[LLVMdev] Questions about the semantics for lifetime intrinsics...

Mon Jul 29 01:45:20 PDT 2013

Chandler Carruth wrote:
> So, in hacking on mem2reg I noticed that it doesn't actually implement
> optimizations enabled by lifetime markers. I thought I might take a stab
> at teaching it about them, but I'm left with some questions about the
> semantics. Much of this may have been hash out when they were added, and
> if so I'll appreciate your help educating me, and maybe we can come up
> with improved documentation to cover this.
>
> First, is there any realistic intent that these be used for heap
> pointers? If so, what is the expected use case?

As you noticed by the lack of implementation in mem2reg, they're 
currently only implemented for heap pointers.

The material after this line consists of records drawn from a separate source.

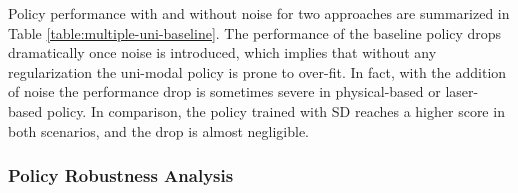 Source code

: \documentclass[../thesis.tex]{subfiles}
\begin{document}
Policy performance with and without noise for two approaches are summarized in Table \ref{table:multiple-uni-baseline}. 
The performance of the baseline policy drops dramatically once noise is introduced, which implies that without any regularization the uni-modal policy is prone to over-fit. In fact, with the addition of noise the performance drop is sometimes severe in physical-based or laser-based policy. 
In comparison, the policy trained with SD reaches a higher score in both scenarios, and the drop is almost negligible.
 





\subsubsection{Policy Robustness Analysis}
\end{document}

The use case is for lowering a stack-based language to LLVM IR. The 
language's allocate-space-from-the-"stack" (really in heap) function 
would use lifetime.start to indicate that the stack slot contains 
uninitialized memory, and the pop function would use lifetime.end to 
indicate that the memory is dead for DSE purposes.

> Second, if the answer to the first is 'no', then could we remove the
> 'start' intrinsic? It seems redundant as the value of an alloca prior to
> a store to that alloca is already 'undef'.

Lifetime.start and lifetime.end are *almost* the same. There's a long 
thread on the subject back here: 
http://lists.cs.uiuc.edu/pipermail/llvmdev/2012-December/057121.html 
which is particularly interesting for the conversation about replacing

To quote my past self, "You can almost entirely model lifetime.start and 
lifetime.end as being a store of undef to the address. However, they're 
the tiniest bit stronger. With a store of undef, you can delete stores 
that precede (with no intervening load) and loads that follow (with no 
intervening store). On top of that, a start lets you delete loads that 
precede, and an end lets you delete stores that follow."

> Third, what is the semantic model intended for the size argument? The
> documentation says:
>
> """
> The first argument is a constant integer representing the size of the
> object, or -1 if it is variable sized.
> """
>
> Part of this seems a bit confusingly specified -- what does it mean by
> "the object"? I assume what it really means is the object read from
> memory by a corresponding load, but that in and of itself is confusing
> because the pointer passed to this routine is typically not the pointer
> loaded. There might be many different loads of different type objects
> all corresponding to the same lifetime intrinsic.

I agree, speaking of the "object" is out of place here. It's just the 
length in bytes of lifetime starts or ends. Put another way, it's 
equivalent to a series of consecutive one-byte starts/ends.

> The best way I have of interpreting it is in terms of the 'end'
> intrinsic: the results of it is equivalent to that of a notional store
> of '[i8 x N] undef' to the provided pointer where N is the size.
> However, this becomes truly muddy in the presence of '-1' size which
> just means a "variable" size. But how much is variable? Where does the
> undef stop?
>
> I think the whole thing would be somewhat clearer as an intrinsic with
> an arbitrary pointer type and a boolean flag for 'is_variable_length'.
> If the flag is false (common), the pointee type's store size is the size
> of the region whose lifetime is marked. If the flag is true, the pointer
> must be an alloca instruction itself with a runtime size, and the entire
> alloca's lifetime is marked. Among other benefits, this would make
> mem2reg and other analyzes easier and faster by decreasing the bitcast
> or gep instructions that result from common frontend lowering patterns.
> It also matches more closely the behavior of load and store.

I think the -1 case is intended to mean "the whole thing" for users who 
don't want to lower to a specific number of bytes.

Nick